INPUT RECORDS |
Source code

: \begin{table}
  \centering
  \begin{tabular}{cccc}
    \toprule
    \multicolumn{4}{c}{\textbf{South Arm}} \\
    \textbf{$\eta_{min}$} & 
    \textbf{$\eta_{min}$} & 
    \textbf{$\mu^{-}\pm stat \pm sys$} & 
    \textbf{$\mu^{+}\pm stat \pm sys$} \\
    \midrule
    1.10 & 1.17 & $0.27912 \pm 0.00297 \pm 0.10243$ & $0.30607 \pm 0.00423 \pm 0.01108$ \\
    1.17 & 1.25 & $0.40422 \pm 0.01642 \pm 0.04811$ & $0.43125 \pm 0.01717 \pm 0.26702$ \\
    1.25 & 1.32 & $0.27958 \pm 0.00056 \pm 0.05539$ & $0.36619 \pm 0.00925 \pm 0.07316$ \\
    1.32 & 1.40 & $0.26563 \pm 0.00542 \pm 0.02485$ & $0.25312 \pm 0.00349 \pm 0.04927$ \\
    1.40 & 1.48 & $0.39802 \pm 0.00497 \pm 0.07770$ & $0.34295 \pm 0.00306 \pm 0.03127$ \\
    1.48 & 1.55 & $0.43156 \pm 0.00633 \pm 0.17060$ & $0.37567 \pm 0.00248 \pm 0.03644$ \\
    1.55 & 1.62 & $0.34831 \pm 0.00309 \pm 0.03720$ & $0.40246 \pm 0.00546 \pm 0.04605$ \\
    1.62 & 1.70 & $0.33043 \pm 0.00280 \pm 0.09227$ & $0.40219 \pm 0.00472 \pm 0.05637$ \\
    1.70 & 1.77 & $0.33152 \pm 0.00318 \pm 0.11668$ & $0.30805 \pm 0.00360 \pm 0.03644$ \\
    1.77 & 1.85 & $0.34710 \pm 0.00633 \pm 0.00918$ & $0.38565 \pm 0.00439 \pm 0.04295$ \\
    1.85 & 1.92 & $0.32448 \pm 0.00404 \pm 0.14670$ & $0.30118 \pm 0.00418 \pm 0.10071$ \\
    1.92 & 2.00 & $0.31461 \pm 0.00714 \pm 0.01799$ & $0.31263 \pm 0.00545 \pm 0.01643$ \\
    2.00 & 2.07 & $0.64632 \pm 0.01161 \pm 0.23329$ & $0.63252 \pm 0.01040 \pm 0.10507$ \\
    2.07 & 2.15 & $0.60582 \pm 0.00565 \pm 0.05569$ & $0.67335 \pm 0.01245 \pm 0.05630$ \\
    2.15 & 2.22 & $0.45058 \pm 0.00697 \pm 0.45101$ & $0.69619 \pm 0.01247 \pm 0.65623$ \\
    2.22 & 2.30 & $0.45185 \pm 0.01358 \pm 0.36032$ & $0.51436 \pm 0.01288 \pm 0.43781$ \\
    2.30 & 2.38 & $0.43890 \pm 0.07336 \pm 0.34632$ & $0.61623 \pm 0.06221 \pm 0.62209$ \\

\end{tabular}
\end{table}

WHAT IS REQUIRED |
Out of the material above, gather each line where "textbf" appears.

SOLUTION |
    \multicolumn{4}{c}{\textbf{South Arm}} \\
    \textbf{$\eta_{min}$} & 
    \textbf{$\eta_{min}$} & 
    \textbf{$\mu^{-}\pm stat \pm sys$} & 
    \textbf{$\mu^{+}\pm stat \pm sys$} \\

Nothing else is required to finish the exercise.